Das Ziel der Reise liegt nach den Angaben von „Marine Traffic" im türkischen Hafen Istanbul, mit einem voraussichtlichen Ankunftsdatum am 12. Juli. Der Wechsel von der Ostsee in die Nordsee und schließlich ins Mittelmeer gilt als ungewöhnlich – zumal in Begleitung von Kriegsschiffen. Beobachter werten die Verlegung als Indiz dafür, dass sich die Sicherheitslage im Ostseeraum weiter zugespitzt hat.
Reaktion der Nato-Anrainer
Die Bewaffnung des Verbandes – mit dem Zerstörer „Severomorsk" und dem Sicherheitsschiff „Voevoda" – sowie die Drohnenabwehr an Bord der Luxusjacht unterstreichen aus Sicht von Militärexperten die angespannte Sicherheitslage. Die Bundeswehr hatte erst kürzlich mit der Verlegung von Fähigkeiten in den Ostseeraum reagiert; die Entsendung von „Bamberg", „Bad Bramstedt" und „Rhein" reiht sich in diese Linie ein.
Die „Graceful" war zuvor jahrelang ein bekanntes Symbol der russischen Luxusflotte in europäischen Gewässern. Ihr abruptes Verschwinden Anfang 2022 – kurz nach dem russischen Einmarsch in die Ukraine – und das jahrelange Schweigen ihres Senders galten Beobachtern als Hinweis auf den Versuch, Aufenthaltsort und Bewegung des Schiffes zu verschleiern. Das erneute Erscheinen auf dem Radar wurde international aufmerksam registriert.
Die Route über die Nordsee, den Ärmelkanal und weiter ins Mittelmeer nach Istanbul gilt als logistisch anspruchsvoll. Sollte die „Graceful" wie angegeben am 12. Juli in Istanbul eintreffen, wäre die Fahrt über die Weltmeere die erste dokumentierte Langstreckenfahrt der Jacht seit vier Jahren.

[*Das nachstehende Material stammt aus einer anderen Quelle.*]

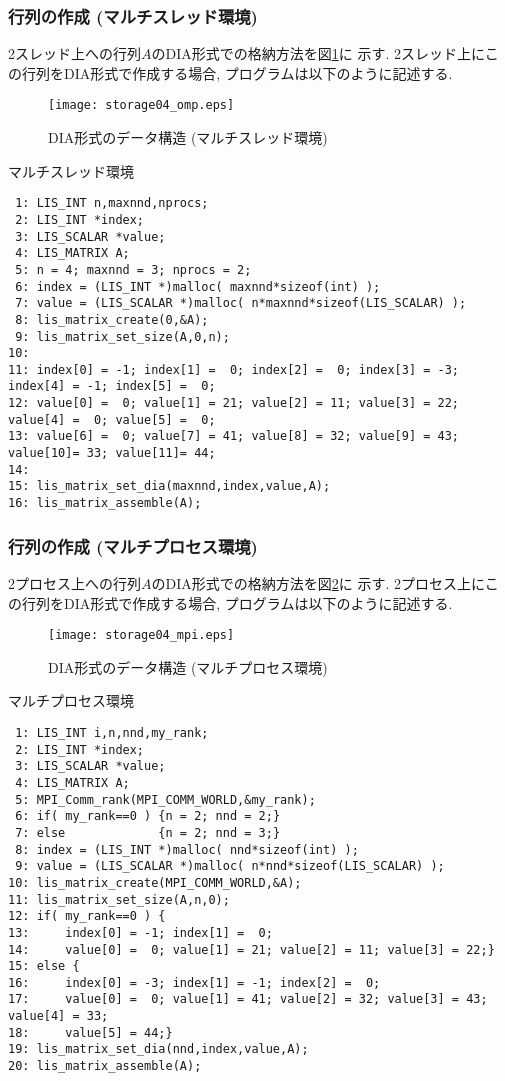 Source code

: \documentclass[a4paper]{jarticle}
\begin{document}
{{\subsubsection{行列の作成 (マルチスレッド環境)}
2スレッド上への行列$A$のDIA形式での格納方法を図\ref{fig:storage04_omp}に
示す. 
2スレッド上にこの行列をDIA形式で作成する場合, プログラムは以下のように記述する. 
\begin{figure}[h]
{\centering 
\texttt{[image: storage04\_omp.eps]} 
\caption{DIA形式のデータ構造 (マルチスレッド環境)}\label{fig:storage04_omp}}
\end{figure}
\begin{itembox}[l]{マルチスレッド環境}
\small
\begin{verbatim}
 1: LIS_INT n,maxnnd,nprocs;
 2: LIS_INT *index;
 3: LIS_SCALAR *value;
 4: LIS_MATRIX A;
 5: n = 4; maxnnd = 3; nprocs = 2;
 6: index = (LIS_INT *)malloc( maxnnd*sizeof(int) );
 7: value = (LIS_SCALAR *)malloc( n*maxnnd*sizeof(LIS_SCALAR) );
 8: lis_matrix_create(0,&A);
 9: lis_matrix_set_size(A,0,n);
10:
11: index[0] = -1; index[1] =  0; index[2] =  0; index[3] = -3; index[4] = -1; index[5] =  0;
12: value[0] =  0; value[1] = 21; value[2] = 11; value[3] = 22; value[4] =  0; value[5] =  0;
13: value[6] =  0; value[7] = 41; value[8] = 32; value[9] = 43; value[10]= 33; value[11]= 44;
14:
15: lis_matrix_set_dia(maxnnd,index,value,A);
16: lis_matrix_assemble(A);
\end{verbatim}
\end{itembox}
\newpage

\subsubsection{行列の作成 (マルチプロセス環境)}
2プロセス上への行列$A$のDIA形式での格納方法を図\ref{fig:storage04_mpi}に
示す. 
2プロセス上にこの行列をDIA形式で作成する場合, プログラムは以下のように記述する. 
\begin{figure}[h]
{\centering 
\texttt{[image: storage04\_mpi.eps]} 
\caption{DIA形式のデータ構造 (マルチプロセス環境)}\label{fig:storage04_mpi}}
\end{figure}
\begin{itembox}[l]{マルチプロセス環境}
\small
\begin{verbatim}
 1: LIS_INT i,n,nnd,my_rank;
 2: LIS_INT *index;
 3: LIS_SCALAR *value;
 4: LIS_MATRIX A;
 5: MPI_Comm_rank(MPI_COMM_WORLD,&my_rank);
 6: if( my_rank==0 ) {n = 2; nnd = 2;}
 7: else             {n = 2; nnd = 3;}
 8: index = (LIS_INT *)malloc( nnd*sizeof(int) );
 9: value = (LIS_SCALAR *)malloc( n*nnd*sizeof(LIS_SCALAR) );
10: lis_matrix_create(MPI_COMM_WORLD,&A);
11: lis_matrix_set_size(A,n,0);
12: if( my_rank==0 ) {
13:     index[0] = -1; index[1] =  0;
14:     value[0] =  0; value[1] = 21; value[2] = 11; value[3] = 22;}
15: else {
16:     index[0] = -3; index[1] = -1; index[2] =  0;
17:     value[0] =  0; value[1] = 41; value[2] = 32; value[3] = 43; value[4] = 33;
18:     value[5] = 44;}
19: lis_matrix_set_dia(nnd,index,value,A);
20: lis_matrix_assemble(A);
\end{verbatim}
\end{itembox}

}}
\end{document}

Mit Blick auf den Verbleib der „Graceful" in der Nordsee betonten die dänischen Streitkräfte, man werde die Bewegungen des Schiffes „mit den dafür vorgesehenen Kapazitäten" weiter beobachten. Auch die Bundeswehr kündigte an, die Lage im Ostseeraum und in angrenzenden Gewässern aufmerksam zu verfolgen. Die kommenden Tage sollen zeigen, ob der Verband den Kurs in Richtung Bosporus hält.
Fragen & Antworten
Wem wird die Jacht „Graceful" zugeschrieben?

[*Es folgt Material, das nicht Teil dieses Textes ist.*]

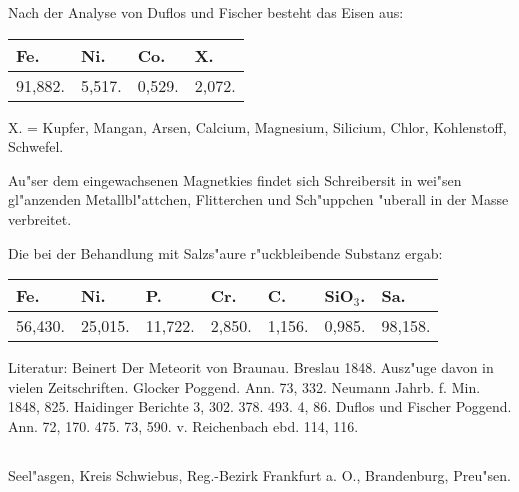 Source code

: \documentclass[a4paper, 11pt, oneside]{article}
\begin{document}
Nach der Analyse von Duflos und Fischer besteht das Eisen aus:
\begin{table}[H]
    \centering\swabfamily\Large
    \begin{tabular}{l l l l}
        Fe. & Ni. & Co. & X. \\ \hline
        91,882. & 5,517. & 0,529. & 2,072. \\
    \end{tabular}
\end{table}

X. = Kupfer, Mangan, Arsen, Calcium, Magnesium, Silicium, Chlor, Kohlenstoff, Schwefel.

Au"ser dem eingewachsenen Magnetkies findet sich Schreibersit in wei"sen gl"anzenden Metallbl"attchen, Flitterchen und Sch"uppchen "uberall in der Masse verbreitet.

Die bei der Behandlung mit Salzs"aure r"uckbleibende Substanz ergab:
\begin{table}[H]
    \centering\swabfamily\Large
    \begin{tabular}{l l l l l l l}
        Fe. & Ni. & P. & Cr. & C. & SiO$_{3}$. & Sa. \\ \hline
        56,430. & 25,015. & 11,722. & 2,850. & 1,156. & 0,985. & 98,158. \\
    \end{tabular}
\end{table}

\normalsize
Literatur: Beinert Der Meteorit von Braunau. Breslau 1848. Ausz"uge davon in vielen Zeitschriften. Glocker Poggend. Ann. 73, 332. Neumann Jahrb. f. Min. 1848, 825. Haidinger Berichte 3, 302. 378. 493. 4, 86. Duflos und Fischer Poggend. Ann. 72, 170. 475. 73, 590. v. Reichenbach ebd. 114, 116.

\subsection{}
\LARGE
\paragraph{}
Seel"asgen, Kreis Schwiebus, Reg.-Bezirk Frankfurt a. O., Brandenburg, Preu"sen.
\end{document}
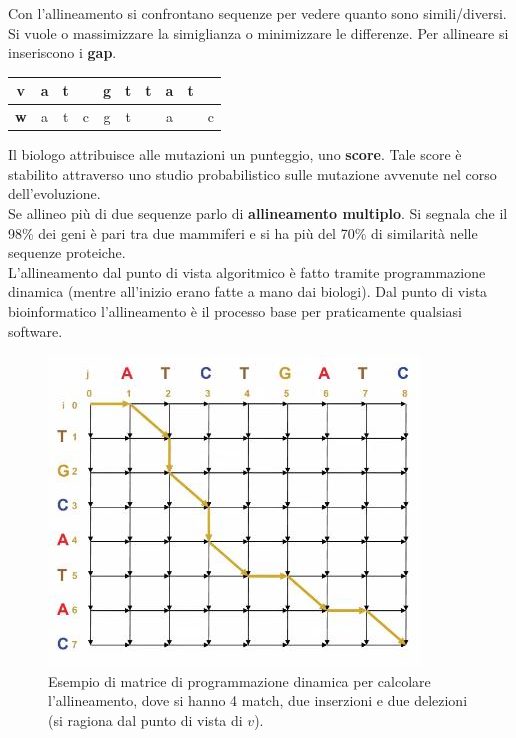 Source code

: \documentclass[a4paper,12pt, oneside]{book}
\begin{document}
Con l'allineamento si confrontano sequenze per vedere quanto sono
simili/diversi. Si vuole o massimizzare la simiglianza o minimizzare le
differenze. Per allineare si inseriscono i \textbf{gap}.
\begin{table}[H]
  \centering
  \begin{tabular}{c||c|c|c|c|c|c|c|c|c}
    \hline
    \textbf{v}& a& t & & g& t & t& a & t &\\
    \hline
    \textbf{w}& a& t &c & g& t & & a &  &c\\
    \hline
  \end{tabular}
\end{table}
Il biologo attribuisce alle mutazioni un punteggio, uno \textbf{score}. Tale
score è stabilito attraverso uno studio probabilistico sulle mutazione avvenute
nel corso dell'evoluzione.\\
Se allineo più di due sequenze parlo di \textbf{allineamento multiplo}. Si
segnala che il 98\% dei geni è pari tra due mammiferi e si ha più del 70\% di
similarità nelle sequenze proteiche.\\
L'allineamento dal punto di vista algoritmico è fatto tramite programmazione
dinamica (mentre all'inizio erano fatte a mano dai biologi). Dal punto di vista
bioinformatico l'allineamento è il processo base per praticamente qualsiasi
software.
\begin{figure}
  \centering
  \includegraphics[scale = 0.6]{img/almat.jpg}
  \caption{Esempio di matrice di programmazione dinamica per calcolare
    l'allineamento, dove si hanno 4 match, due inserzioni e due delezioni (si
    ragiona dal punto di vista di $v$).} 
\end{figure}
\end{document}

Nach übereinstimmenden Medienberichten handelt es sich um das persönliche Schiff des russischen Präsidenten Wladimir Putin.
Warum war die „Graceful" jahrelang nicht auf dem Radar zu sehen?

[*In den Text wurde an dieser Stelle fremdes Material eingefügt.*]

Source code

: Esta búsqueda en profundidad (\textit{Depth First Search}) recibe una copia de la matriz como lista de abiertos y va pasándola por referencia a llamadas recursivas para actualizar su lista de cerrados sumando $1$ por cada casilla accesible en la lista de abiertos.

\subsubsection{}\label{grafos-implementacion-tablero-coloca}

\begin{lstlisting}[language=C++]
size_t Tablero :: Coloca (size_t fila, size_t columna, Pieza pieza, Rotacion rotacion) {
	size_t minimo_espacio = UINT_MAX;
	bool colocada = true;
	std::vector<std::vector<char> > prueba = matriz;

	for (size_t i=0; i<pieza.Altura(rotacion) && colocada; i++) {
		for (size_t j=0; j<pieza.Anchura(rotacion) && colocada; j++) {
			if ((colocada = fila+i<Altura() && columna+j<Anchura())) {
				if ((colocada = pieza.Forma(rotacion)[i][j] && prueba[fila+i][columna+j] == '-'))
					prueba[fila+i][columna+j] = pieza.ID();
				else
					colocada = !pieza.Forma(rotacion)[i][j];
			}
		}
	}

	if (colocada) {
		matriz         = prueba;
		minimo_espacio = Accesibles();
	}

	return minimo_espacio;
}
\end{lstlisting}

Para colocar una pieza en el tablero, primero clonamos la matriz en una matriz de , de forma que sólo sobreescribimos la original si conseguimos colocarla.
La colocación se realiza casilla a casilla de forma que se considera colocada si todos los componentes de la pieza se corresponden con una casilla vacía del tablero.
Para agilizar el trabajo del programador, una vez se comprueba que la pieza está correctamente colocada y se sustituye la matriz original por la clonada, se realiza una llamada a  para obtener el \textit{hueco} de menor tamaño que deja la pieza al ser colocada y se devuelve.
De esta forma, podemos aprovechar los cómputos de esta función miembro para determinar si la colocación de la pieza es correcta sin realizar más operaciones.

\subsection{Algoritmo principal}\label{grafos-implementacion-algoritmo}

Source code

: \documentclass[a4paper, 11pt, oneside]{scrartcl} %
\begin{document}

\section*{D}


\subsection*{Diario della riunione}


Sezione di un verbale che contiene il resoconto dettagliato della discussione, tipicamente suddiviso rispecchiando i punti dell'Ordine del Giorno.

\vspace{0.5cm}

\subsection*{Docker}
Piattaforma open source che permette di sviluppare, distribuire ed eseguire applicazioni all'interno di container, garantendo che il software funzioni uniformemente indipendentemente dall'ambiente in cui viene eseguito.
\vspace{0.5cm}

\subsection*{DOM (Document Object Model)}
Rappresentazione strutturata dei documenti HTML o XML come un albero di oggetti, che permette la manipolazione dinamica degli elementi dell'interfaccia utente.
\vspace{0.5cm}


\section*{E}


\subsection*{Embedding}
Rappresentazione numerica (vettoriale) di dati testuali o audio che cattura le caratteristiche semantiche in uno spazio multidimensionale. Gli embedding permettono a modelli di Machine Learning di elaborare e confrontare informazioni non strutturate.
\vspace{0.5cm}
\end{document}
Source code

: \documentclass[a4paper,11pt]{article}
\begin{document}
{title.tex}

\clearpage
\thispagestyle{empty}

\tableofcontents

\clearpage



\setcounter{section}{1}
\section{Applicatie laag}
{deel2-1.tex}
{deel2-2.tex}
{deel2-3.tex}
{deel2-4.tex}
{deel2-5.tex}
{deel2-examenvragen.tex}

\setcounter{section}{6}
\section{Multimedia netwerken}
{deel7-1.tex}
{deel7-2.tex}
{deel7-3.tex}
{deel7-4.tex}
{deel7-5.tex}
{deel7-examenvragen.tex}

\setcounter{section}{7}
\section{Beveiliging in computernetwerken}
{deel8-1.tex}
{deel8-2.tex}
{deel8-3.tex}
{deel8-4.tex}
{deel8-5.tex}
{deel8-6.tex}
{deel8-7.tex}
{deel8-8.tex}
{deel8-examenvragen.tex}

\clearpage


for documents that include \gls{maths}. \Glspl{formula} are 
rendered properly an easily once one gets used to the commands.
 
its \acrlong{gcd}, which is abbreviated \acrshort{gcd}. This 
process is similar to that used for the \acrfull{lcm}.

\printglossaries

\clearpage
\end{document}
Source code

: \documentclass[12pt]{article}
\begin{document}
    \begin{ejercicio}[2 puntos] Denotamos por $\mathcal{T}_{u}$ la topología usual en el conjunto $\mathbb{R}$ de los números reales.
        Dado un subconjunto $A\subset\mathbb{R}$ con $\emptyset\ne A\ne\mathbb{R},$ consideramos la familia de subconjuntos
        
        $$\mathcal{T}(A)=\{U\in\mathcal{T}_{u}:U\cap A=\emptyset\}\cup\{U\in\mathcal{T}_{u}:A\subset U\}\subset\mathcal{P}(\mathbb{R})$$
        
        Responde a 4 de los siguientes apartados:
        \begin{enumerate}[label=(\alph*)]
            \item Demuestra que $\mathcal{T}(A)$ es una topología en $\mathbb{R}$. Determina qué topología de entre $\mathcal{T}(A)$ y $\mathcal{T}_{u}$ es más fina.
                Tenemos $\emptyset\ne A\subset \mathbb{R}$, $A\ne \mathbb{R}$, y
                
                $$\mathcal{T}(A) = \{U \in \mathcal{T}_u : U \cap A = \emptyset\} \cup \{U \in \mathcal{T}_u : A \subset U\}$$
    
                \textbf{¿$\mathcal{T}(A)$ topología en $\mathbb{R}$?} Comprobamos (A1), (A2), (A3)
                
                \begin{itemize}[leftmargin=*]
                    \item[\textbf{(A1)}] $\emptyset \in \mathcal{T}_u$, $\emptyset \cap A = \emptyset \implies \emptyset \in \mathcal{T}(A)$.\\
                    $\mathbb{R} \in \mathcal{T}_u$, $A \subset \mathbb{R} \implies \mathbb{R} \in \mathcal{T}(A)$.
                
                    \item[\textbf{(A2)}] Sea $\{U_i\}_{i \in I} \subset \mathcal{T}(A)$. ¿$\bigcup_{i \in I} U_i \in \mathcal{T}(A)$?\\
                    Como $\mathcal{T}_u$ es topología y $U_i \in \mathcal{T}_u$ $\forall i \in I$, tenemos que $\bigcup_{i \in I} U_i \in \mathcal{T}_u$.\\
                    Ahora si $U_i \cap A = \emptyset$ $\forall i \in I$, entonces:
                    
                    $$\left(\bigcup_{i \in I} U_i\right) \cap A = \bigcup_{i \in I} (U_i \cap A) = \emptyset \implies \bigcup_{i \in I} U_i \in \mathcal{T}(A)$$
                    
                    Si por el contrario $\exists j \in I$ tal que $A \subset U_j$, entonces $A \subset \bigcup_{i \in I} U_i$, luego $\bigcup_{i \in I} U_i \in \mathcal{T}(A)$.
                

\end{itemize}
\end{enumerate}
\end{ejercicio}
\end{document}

Die Jacht hatte ihren AIS-Transponder im August 2022 abgeschaltet – rund ein halbes Jahr nach Beginn des russischen Angriffskriegs gegen die Ukraine.
Wohin soll die „Graceful" fahren?
Laut „Marine Traffic" ist der Hafen von Istanbul als Ziel angegeben, die voraussichtliche Ankunft am 12. Juli.